> **What to produce**
Please copy out all lines of the entries that contain the word "currently".

Provided records Block Start

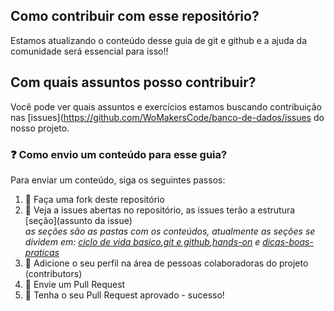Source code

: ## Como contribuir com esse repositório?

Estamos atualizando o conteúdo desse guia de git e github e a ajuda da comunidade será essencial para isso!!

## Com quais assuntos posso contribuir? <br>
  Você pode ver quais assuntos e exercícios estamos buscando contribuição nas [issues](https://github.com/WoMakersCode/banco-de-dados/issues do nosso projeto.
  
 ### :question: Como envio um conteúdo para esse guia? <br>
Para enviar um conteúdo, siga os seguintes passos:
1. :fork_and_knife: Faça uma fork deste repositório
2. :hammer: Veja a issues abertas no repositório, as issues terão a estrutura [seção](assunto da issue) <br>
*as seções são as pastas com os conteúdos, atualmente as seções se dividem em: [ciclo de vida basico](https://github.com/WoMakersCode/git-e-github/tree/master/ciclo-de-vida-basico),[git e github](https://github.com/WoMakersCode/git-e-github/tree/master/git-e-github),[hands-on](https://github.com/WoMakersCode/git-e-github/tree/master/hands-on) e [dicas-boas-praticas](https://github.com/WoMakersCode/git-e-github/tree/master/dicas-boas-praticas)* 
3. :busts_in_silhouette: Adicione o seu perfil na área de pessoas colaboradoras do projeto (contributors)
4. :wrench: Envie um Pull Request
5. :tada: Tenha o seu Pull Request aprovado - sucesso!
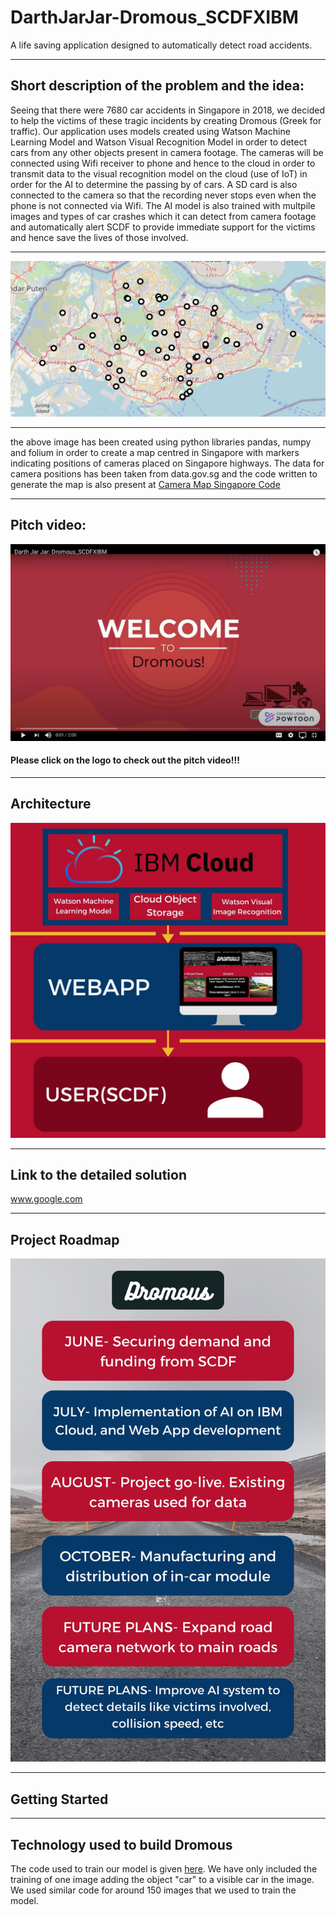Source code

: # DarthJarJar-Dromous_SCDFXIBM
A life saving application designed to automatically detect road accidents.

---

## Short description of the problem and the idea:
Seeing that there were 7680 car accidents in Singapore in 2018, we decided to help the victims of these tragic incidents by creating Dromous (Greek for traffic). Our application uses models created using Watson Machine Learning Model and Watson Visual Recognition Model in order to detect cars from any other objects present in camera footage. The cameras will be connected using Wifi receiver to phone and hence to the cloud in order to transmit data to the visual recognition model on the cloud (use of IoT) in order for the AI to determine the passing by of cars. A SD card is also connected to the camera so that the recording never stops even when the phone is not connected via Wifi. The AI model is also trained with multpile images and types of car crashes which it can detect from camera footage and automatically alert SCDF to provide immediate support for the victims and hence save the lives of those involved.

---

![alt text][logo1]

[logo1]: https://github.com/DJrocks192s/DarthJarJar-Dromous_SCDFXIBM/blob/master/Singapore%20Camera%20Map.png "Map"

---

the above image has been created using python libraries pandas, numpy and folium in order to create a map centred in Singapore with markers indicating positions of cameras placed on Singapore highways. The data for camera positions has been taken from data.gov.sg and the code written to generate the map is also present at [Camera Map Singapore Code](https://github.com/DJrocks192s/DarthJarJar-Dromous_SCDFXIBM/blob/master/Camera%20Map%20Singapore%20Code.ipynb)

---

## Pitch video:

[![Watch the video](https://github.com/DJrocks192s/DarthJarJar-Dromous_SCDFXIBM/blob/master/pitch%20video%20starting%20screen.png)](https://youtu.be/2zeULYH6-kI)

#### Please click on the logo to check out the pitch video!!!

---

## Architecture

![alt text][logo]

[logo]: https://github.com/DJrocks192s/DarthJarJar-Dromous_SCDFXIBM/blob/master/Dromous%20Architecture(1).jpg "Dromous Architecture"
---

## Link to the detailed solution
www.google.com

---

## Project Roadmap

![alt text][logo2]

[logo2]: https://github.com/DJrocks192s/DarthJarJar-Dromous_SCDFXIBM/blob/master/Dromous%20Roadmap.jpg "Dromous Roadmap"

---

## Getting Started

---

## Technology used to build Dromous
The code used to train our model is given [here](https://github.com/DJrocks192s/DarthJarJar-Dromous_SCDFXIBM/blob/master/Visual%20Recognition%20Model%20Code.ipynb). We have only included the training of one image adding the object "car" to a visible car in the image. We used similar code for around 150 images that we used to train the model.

Provided records Block End
Provided records Block Start

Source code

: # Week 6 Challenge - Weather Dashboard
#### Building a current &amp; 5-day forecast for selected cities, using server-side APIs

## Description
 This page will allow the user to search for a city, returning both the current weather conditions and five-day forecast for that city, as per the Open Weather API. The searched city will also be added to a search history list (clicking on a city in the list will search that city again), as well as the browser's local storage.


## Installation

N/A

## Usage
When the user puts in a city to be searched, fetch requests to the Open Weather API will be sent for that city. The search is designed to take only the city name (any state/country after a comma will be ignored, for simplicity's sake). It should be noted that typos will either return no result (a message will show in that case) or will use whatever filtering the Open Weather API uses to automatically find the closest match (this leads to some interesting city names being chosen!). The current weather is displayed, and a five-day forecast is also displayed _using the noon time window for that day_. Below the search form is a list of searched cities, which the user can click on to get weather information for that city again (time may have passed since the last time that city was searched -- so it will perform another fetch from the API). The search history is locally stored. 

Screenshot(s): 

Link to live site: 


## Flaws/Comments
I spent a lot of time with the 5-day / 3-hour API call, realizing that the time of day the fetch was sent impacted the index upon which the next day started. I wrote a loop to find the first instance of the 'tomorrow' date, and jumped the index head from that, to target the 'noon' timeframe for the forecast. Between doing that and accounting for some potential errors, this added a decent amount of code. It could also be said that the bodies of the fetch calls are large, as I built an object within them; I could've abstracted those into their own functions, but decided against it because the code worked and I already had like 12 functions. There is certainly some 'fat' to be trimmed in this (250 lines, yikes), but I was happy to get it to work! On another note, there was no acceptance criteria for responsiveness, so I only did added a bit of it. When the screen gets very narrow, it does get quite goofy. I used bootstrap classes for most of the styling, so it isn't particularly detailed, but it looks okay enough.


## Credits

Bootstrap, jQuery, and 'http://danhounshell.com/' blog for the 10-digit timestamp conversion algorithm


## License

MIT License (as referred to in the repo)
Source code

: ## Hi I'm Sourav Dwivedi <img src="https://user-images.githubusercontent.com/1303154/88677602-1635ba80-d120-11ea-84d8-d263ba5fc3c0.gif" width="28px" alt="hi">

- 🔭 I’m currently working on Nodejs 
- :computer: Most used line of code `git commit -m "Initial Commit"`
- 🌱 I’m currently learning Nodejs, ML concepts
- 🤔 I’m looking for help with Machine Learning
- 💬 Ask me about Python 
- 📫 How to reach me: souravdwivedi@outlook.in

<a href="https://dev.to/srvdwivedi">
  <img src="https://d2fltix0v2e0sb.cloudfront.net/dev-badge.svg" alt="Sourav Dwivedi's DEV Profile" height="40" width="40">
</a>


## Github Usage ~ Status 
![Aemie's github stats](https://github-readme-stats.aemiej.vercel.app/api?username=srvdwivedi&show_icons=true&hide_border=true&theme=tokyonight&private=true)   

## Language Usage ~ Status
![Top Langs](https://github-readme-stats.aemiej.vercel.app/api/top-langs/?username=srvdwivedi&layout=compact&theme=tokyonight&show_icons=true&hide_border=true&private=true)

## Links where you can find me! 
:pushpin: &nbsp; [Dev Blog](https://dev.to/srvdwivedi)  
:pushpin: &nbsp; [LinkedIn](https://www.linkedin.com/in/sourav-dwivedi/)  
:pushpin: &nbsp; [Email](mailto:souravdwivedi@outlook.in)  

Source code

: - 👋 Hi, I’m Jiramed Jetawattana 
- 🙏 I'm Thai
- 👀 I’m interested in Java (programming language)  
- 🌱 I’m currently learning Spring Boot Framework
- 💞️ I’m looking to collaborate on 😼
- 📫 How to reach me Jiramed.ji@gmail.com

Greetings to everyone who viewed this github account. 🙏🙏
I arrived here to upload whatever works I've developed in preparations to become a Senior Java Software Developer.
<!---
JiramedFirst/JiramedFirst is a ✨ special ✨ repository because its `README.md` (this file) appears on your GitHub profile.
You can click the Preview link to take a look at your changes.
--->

Provided records Block End

> **Your response**
- 🔭 I’m currently working on Nodejs 
- 🌱 I’m currently learning Nodejs, ML concepts
- 🌱 I’m currently learning Spring Boot Framework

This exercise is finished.